-- RECORDS FOR THE EXERCISE --

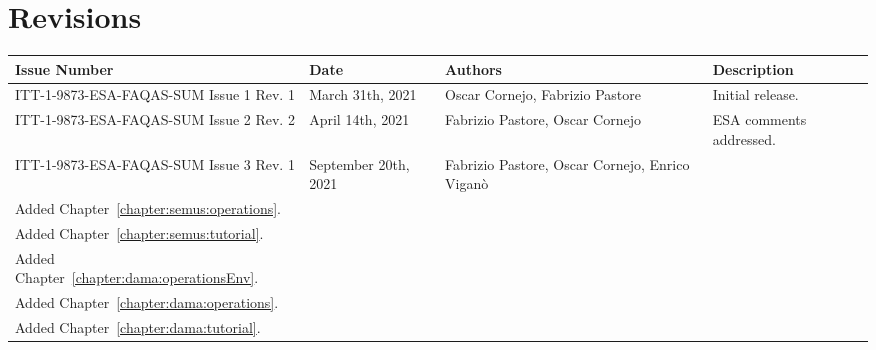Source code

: 
\section*{Revisions}
\label{sec:revisions}

\setlength\LTleft{0pt}
\setlength\LTright{0pt}
\scriptsize 
\begin{longtable}{|p{2cm}|p{2cm}|p{2cm}|p{7cm}|@{}}
\label{table:codeoperators} \\
\hline
\textbf{Issue Number}&\textbf{Date}&\textbf{Authors}&\textbf{Description}\\
\hline
ITT-1-9873-ESA-FAQAS-SUM
Issue 1 Rev. 1&
March 31th, 2021&
Oscar Cornejo, Fabrizio Pastore&
\begin{minipage}{8cm}
Initial release.
\end{minipage}
\\
\hline
ITT-1-9873-ESA-FAQAS-SUM
Issue 2 Rev. 2&
April 14th, 2021&
Fabrizio Pastore, Oscar Cornejo&
\begin{minipage}{8cm}
ESA comments addressed.
\end{minipage}
\\
\hline
ITT-1-9873-ESA-FAQAS-SUM
Issue 3 Rev. 1&
September 20th, 2021&
Fabrizio Pastore, Oscar Cornejo, Enrico Viganò&
\begin{minipage}{8cm}
Added Chapter~\ref{chapter:semus:operationsEnv}.\\
Added Chapter~\ref{chapter:semus:operations}.\\
Added Chapter~\ref{chapter:semus:tutorial}.\\
Added Chapter~\ref{chapter:dama:operationsEnv}.\\
Added Chapter~\ref{chapter:dama:operations}.\\
Added Chapter~\ref{chapter:dama:tutorial}.
\end{minipage}
\\
\hline



                                                    
\end{longtable}
\normalsize

\clearpage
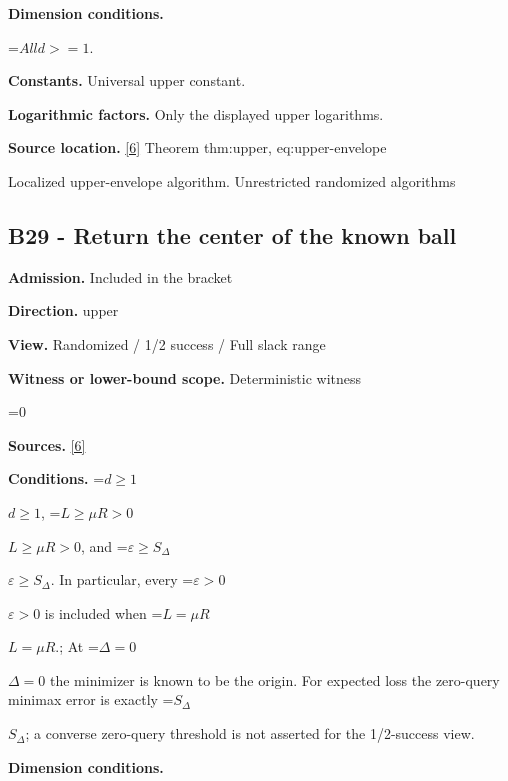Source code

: \documentclass[10pt,a4paper]{article}
\newcommand{\AtlasMath}[1]{\par\begingroup\centering\setbox0=\hbox{$\displaystyle #1$}\ifdim\wd0>1.4\linewidth\typeout{ATLAS WIDE FORMULA: \the\wd0}\fi\ifdim\wd0>\linewidth\resizebox{\linewidth}{!}{\box0}\else\box0\fi\par\endgroup}
\newcommand{\AtlasInlineMath}[1]{\begingroup\setbox0=\hbox{$#1$}\ifdim\wd0>.4\linewidth\endgroup\AtlasMath{#1}\else\endgroup$#1$\fi}
\begin{document}
\textbf{Dimension conditions.}



\AtlasMath{All d>=1.}


\textbf{Constants.} Universal upper constant.



\textbf{Logarithmic factors.} Only the displayed upper logarithms.



\textbf{Source location.} \href{https://github.com/WU-Wendao/Colombo/blob/main/colombo_sensorium/Complexity_altas/data/sources/colombo/U10/manuscript.pdf}{[6]} Theorem thm:upper, eq:upper-envelope



Localized upper-envelope algorithm. Unrestricted randomized algorithms



\subsection{B29 - Return the center of the known ball}


\textbf{Admission.} Included in the bracket



\textbf{Direction.} upper



\textbf{View.} Randomized / 1/2 success / Full slack range



\textbf{Witness or lower-bound scope.} Deterministic witness



\AtlasMath{0}


\textbf{Sources.} \href{https://github.com/WU-Wendao/Colombo/blob/main/colombo_sensorium/Complexity_altas/data/sources/colombo/U10/manuscript.pdf}{[6]}



\textbf{Conditions.} \AtlasInlineMath{d\ge1}, \AtlasInlineMath{L\ge\mu R>0}, and \AtlasInlineMath{\varepsilon\ge S_\Delta}. In particular, every \AtlasInlineMath{\varepsilon>0} is included when \AtlasInlineMath{L=\mu R}.; At \AtlasInlineMath{\Delta=0} the minimizer is known to be the origin. For expected loss the zero-query minimax error is exactly \AtlasInlineMath{S_\Delta}; a converse zero-query threshold is not asserted for the 1/2-success view.



\textbf{Dimension conditions.}
\end{document}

-- TO DO --
Set every entry down again word for word, but not the pictures.

-- THE COMPLETED TASK --
Source code

: 
\section*{Revisions}
\label{sec:revisions}

\setlength\LTleft{0pt}
\setlength\LTright{0pt}
\scriptsize 
\begin{longtable}{|p{2cm}|p{2cm}|p{2cm}|p{7cm}|@{}}
\label{table:codeoperators} \\
\hline
\textbf{Issue Number}&\textbf{Date}&\textbf{Authors}&\textbf{Description}\\
\hline
ITT-1-9873-ESA-FAQAS-SUM
Issue 1 Rev. 1&
March 31th, 2021&
Oscar Cornejo, Fabrizio Pastore&
\begin{minipage}{8cm}
Initial release.
\end{minipage}
\\
\hline
ITT-1-9873-ESA-FAQAS-SUM
Issue 2 Rev. 2&
April 14th, 2021&
Fabrizio Pastore, Oscar Cornejo&
\begin{minipage}{8cm}
ESA comments addressed.
\end{minipage}
\\
\hline
ITT-1-9873-ESA-FAQAS-SUM
Issue 3 Rev. 1&
September 20th, 2021&
Fabrizio Pastore, Oscar Cornejo, Enrico Viganò&
\begin{minipage}{8cm}
Added Chapter~\ref{chapter:semus:operationsEnv}.\\
Added Chapter~\ref{chapter:semus:operations}.\\
Added Chapter~\ref{chapter:semus:tutorial}.\\
Added Chapter~\ref{chapter:dama:operationsEnv}.\\
Added Chapter~\ref{chapter:dama:operations}.\\
Added Chapter~\ref{chapter:dama:tutorial}.
\end{minipage}
\\
\hline



                                                    
\end{longtable}
\normalsize

\clearpage
Source code

: \documentclass[10pt,a4paper]{article}
\newcommand{\AtlasMath}[1]{\par\begingroup\centering\setbox0=\hbox{$\displaystyle #1$}\ifdim\wd0>1.4\linewidth\typeout{ATLAS WIDE FORMULA: \the\wd0}\fi\ifdim\wd0>\linewidth\resizebox{\linewidth}{!}{\box0}\else\box0\fi\par\endgroup}
\newcommand{\AtlasInlineMath}[1]{\begingroup\setbox0=\hbox{$#1$}\ifdim\wd0>.4\linewidth\endgroup\AtlasMath{#1}\else\endgroup$#1$\fi}
\begin{document}
\textbf{Dimension conditions.}



\AtlasMath{All d>=1.}


\textbf{Constants.} Universal upper constant.



\textbf{Logarithmic factors.} Only the displayed upper logarithms.



\textbf{Source location.} \href{https://github.com/WU-Wendao/Colombo/blob/main/colombo_sensorium/Complexity_altas/data/sources/colombo/U10/manuscript.pdf}{[6]} Theorem thm:upper, eq:upper-envelope



Localized upper-envelope algorithm. Unrestricted randomized algorithms



\subsection{B29 - Return the center of the known ball}


\textbf{Admission.} Included in the bracket



\textbf{Direction.} upper



\textbf{View.} Randomized / 1/2 success / Full slack range



\textbf{Witness or lower-bound scope.} Deterministic witness



\AtlasMath{0}


\textbf{Sources.} \href{https://github.com/WU-Wendao/Colombo/blob/main/colombo_sensorium/Complexity_altas/data/sources/colombo/U10/manuscript.pdf}{[6]}



\textbf{Conditions.} \AtlasInlineMath{d\ge1}, \AtlasInlineMath{L\ge\mu R>0}, and \AtlasInlineMath{\varepsilon\ge S_\Delta}. In particular, every \AtlasInlineMath{\varepsilon>0} is included when \AtlasInlineMath{L=\mu R}.; At \AtlasInlineMath{\Delta=0} the minimizer is known to be the origin. For expected loss the zero-query minimax error is exactly \AtlasInlineMath{S_\Delta}; a converse zero-query threshold is not asserted for the 1/2-success view.



\textbf{Dimension conditions.}
\end{document}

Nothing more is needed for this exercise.